Where in the entries below does "chosen" appear? Copy every line that has it.

::: Provided data

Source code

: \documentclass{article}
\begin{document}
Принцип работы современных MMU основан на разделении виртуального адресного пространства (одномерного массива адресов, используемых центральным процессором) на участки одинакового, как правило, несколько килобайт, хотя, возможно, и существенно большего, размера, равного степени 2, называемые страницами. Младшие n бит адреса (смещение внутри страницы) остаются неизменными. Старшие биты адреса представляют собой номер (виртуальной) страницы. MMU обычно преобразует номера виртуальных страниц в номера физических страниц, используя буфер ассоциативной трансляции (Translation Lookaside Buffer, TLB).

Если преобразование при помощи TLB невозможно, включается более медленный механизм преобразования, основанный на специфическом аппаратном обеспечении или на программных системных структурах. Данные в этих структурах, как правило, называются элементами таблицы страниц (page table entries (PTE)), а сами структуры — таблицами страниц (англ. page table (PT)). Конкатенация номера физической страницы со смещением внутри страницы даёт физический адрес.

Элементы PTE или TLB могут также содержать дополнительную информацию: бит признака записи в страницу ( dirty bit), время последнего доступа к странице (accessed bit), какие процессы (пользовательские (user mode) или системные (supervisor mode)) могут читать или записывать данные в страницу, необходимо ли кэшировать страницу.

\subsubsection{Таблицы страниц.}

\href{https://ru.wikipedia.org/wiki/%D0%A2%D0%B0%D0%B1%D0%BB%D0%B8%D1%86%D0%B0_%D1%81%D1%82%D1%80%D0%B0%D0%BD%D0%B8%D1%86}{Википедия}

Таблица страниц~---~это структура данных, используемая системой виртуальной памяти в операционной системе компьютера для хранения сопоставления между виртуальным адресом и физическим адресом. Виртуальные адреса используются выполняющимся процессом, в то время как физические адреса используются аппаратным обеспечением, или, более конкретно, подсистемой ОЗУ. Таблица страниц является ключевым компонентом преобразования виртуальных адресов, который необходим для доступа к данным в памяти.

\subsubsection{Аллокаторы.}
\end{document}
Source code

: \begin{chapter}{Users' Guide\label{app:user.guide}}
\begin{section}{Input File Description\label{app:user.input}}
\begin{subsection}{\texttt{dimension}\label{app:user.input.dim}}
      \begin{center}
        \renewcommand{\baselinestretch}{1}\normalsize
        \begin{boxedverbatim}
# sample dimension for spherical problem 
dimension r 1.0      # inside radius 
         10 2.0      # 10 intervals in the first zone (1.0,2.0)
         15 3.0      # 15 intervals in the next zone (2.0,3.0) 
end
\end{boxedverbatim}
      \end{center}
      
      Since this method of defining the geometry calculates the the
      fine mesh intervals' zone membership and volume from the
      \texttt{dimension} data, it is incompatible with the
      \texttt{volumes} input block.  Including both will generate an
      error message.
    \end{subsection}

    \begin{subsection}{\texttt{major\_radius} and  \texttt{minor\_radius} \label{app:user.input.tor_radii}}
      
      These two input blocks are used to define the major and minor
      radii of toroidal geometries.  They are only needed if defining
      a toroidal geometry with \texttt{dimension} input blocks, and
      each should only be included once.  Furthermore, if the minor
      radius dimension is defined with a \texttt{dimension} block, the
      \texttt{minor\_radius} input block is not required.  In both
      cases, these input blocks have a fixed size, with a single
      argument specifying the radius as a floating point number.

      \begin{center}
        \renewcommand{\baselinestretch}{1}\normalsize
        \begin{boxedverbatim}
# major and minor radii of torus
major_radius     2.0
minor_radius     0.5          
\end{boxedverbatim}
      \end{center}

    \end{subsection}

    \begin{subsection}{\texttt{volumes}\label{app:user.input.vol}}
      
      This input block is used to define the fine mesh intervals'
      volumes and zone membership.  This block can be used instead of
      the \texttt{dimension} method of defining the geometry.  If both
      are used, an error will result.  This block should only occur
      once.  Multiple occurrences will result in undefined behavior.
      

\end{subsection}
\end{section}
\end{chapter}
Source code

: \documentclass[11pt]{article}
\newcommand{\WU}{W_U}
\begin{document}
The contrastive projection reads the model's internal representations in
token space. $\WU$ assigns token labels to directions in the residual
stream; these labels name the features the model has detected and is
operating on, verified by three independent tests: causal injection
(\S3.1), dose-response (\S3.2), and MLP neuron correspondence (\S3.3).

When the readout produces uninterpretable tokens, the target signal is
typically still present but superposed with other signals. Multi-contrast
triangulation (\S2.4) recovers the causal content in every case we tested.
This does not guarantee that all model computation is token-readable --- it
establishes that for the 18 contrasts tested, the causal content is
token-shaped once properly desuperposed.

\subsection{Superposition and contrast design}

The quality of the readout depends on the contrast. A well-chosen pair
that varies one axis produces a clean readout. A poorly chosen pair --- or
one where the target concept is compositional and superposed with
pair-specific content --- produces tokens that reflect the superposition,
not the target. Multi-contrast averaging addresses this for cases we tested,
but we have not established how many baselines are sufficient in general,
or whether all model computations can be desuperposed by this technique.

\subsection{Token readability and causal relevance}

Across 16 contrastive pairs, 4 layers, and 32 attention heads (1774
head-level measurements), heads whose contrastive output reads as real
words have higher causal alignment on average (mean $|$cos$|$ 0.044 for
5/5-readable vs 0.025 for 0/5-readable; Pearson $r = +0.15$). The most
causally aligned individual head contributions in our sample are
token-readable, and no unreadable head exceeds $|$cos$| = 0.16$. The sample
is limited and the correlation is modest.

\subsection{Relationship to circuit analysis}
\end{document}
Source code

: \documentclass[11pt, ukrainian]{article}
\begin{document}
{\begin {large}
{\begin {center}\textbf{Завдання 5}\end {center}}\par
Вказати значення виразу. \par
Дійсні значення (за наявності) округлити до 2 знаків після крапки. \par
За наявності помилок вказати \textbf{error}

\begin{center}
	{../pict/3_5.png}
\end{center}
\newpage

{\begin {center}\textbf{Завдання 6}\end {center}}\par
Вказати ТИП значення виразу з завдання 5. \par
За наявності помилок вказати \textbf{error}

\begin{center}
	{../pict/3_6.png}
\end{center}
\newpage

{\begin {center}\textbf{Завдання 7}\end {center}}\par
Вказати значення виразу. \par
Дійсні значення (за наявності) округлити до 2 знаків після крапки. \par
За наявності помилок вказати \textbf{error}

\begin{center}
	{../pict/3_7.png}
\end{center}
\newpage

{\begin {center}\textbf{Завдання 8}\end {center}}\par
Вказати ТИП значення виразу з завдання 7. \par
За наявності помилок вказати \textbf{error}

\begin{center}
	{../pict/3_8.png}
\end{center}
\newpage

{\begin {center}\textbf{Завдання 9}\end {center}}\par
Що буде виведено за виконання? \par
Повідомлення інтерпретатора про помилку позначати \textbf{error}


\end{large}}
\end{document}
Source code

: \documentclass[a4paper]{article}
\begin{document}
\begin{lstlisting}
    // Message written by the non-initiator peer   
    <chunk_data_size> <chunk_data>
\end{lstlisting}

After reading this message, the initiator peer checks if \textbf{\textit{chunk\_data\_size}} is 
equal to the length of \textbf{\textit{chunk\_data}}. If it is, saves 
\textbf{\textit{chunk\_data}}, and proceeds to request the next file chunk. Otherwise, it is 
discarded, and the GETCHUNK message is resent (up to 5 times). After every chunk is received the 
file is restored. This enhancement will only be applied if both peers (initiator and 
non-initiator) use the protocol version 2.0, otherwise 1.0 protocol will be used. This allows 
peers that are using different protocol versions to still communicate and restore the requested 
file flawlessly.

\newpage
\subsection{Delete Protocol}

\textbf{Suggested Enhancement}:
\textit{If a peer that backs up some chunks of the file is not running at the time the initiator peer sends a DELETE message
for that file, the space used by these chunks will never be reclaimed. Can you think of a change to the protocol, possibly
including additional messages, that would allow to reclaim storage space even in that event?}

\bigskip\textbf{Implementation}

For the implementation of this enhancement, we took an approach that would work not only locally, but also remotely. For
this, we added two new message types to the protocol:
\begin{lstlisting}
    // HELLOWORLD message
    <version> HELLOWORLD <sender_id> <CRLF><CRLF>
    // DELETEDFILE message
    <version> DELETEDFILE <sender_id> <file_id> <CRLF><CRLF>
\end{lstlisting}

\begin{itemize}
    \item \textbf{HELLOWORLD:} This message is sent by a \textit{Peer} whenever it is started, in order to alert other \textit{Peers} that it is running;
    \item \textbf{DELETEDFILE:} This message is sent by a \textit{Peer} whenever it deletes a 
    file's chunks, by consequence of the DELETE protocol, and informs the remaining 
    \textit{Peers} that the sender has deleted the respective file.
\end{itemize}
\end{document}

::::::

**Response to this exercise**
The quality of the readout depends on the contrast. A well-chosen pair
that varies one axis produces a clean readout. A poorly chosen pair --- or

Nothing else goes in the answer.